══ Material for this task ══
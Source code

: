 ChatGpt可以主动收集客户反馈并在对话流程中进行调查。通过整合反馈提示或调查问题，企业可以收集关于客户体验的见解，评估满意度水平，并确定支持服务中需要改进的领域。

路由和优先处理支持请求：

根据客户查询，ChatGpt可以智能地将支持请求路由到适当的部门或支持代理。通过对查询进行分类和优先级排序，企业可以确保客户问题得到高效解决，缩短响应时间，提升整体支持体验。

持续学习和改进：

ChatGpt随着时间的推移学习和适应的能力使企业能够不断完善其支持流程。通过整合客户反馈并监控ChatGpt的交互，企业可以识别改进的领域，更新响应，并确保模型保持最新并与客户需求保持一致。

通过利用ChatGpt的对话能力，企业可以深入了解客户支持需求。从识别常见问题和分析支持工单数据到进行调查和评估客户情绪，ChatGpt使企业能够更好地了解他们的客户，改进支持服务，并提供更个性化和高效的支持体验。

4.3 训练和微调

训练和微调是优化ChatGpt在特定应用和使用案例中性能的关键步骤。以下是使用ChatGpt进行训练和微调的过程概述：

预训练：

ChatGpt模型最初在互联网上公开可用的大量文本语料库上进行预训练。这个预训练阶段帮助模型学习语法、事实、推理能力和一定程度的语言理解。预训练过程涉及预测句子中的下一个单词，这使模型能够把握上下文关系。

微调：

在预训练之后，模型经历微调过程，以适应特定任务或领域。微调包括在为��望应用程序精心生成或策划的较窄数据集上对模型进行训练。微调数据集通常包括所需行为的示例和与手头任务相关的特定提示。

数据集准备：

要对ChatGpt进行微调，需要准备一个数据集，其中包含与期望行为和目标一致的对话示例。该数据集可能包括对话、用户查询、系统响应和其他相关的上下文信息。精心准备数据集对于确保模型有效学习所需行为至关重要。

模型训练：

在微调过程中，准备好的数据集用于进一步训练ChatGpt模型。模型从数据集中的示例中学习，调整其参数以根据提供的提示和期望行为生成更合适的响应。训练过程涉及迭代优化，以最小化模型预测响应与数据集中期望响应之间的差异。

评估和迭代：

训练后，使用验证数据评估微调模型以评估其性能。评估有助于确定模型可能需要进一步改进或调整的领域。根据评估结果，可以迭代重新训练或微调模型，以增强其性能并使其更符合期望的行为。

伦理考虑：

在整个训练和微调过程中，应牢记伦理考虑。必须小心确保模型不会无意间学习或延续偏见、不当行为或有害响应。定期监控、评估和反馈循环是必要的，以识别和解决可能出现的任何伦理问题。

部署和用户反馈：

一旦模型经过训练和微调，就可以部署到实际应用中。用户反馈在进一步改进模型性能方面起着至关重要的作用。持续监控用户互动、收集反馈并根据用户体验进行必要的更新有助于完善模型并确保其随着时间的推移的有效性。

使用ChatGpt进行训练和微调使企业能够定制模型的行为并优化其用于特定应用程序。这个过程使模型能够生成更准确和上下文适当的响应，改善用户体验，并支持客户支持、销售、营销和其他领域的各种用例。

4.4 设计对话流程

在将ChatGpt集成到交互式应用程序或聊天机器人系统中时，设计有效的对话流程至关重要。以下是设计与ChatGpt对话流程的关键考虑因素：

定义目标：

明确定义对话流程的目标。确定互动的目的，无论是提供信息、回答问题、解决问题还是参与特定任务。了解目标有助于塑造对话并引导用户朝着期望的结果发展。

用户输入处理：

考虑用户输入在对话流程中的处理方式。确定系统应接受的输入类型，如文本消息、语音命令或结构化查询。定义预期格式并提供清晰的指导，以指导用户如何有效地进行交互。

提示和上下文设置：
═══
_Exercise prompt_:
Word for word, copy out the entries.

_Output for this exercise_:
Source code

: ChatGpt可以主动收集客户反馈并在对话流程中进行调查。通过整合反馈提示或调查问题，企业可以收集关于客户体验的见解，评估满意度水平，并确定支持服务中需要改进的领域。

路由和优先处理支持请求：

根据客户查询，ChatGpt可以智能地将支持请求路由到适当的部门或支持代理。通过对查询进行分类和优先级排序，企业可以确保客户问题得到高效解决，缩短响应时间，提升整体支持体验。

持续学习和改进：

ChatGpt随着时间的推移学习和适应的能力使企业能够不断完善其支持流程。通过整合客户反馈并监控ChatGpt的交互，企业可以识别改进的领域，更新响应，并确保模型保持最新并与客户需求保持一致。

通过利用ChatGpt的对话能力，企业可以深入了解客户支持需求。从识别常见问题和分析支持工单数据到进行调查和评估客户情绪，ChatGpt使企业能够更好地了解他们的客户，改进支持服务，并提供更个性化和高效的支持体验。

4.3 训练和微调

训练和微调是优化ChatGpt在特定应用和使用案例中性能的关键步骤。以下是使用ChatGpt进行训练和微调的过程概述：

预训练：

ChatGpt模型最初在互联网上公开可用的大量文本语料库上进行预训练。这个预训练阶段帮助模型学习语法、事实、推理能力和一定程度的语言理解。预训练过程涉及预测句子中的下一个单词，这使模型能够把握上下文关系。

微调：

在预训练之后，模型经历微调过程，以适应特定任务或领域。微调包括在为��望应用程序精心生成或策划的较窄数据集上对模型进行训练。微调数据集通常包括所需行为的示例和与手头任务相关的特定提示。

数据集准备：

要对ChatGpt进行微调，需要准备一个数据集，其中包含与期望行为和目标一致的对话示例。该数据集可能包括对话、用户查询、系统响应和其他相关的上下文信息。精心准备数据集对于确保模型有效学习所需行为至关重要。

模型训练：

在微调过程中，准备好的数据集用于进一步训练ChatGpt模型。模型从数据集中的示例中学习，调整其参数以根据提供的提示和期望行为生成更合适的响应。训练过程涉及迭代优化，以最小化模型预测响应与数据集中期望响应之间的差异。

评估和迭代：

训练后，使用验证数据评估微调模型以评估其性能。评估有助于确定模型可能需要进一步改进或调整的领域。根据评估结果，可以迭代重新训练或微调模型，以增强其性能并使其更符合期望的行为。

伦理考虑：

在整个训练和微调过程中，应牢记伦理考虑。必须小心确保模型不会无意间学习或延续偏见、不当行为或有害响应。定期监控、评估和反馈循环是必要的，以识别和解决可能出现的任何伦理问题。

部署和用户反馈：

一旦模型经过训练和微调，就可以部署到实际应用中。用户反馈在进一步改进模型性能方面起着至关重要的作用。持续监控用户互动、收集反馈并根据用户体验进行必要的更新有助于完善模型并确保其随着时间的推移的有效性。

使用ChatGpt进行训练和微调使企业能够定制模型的行为并优化其用于特定应用程序。这个过程使模型能够生成更准确和上下文适当的响应，改善用户体验，并支持客户支持、销售、营销和其他领域的各种用例。

4.4 设计对话流程

在将ChatGpt集成到交互式应用程序或聊天机器人系统中时，设计有效的对话流程至关重要。以下是设计与ChatGpt对话流程的关键考虑因素：

定义目标：

明确定义对话流程的目标。确定互动的目的，无论是提供信息、回答问题、解决问题还是参与特定任务。了解目标有助于塑造对话并引导用户朝着期望的结果发展。

用户输入处理：

考虑用户输入在对话流程中的处理方式。确定系统应接受的输入类型，如文本消息、语音命令或结构化查询。定义预期格式并提供清晰的指导，以指导用户如何有效地进行交互。

提示和上下文设置：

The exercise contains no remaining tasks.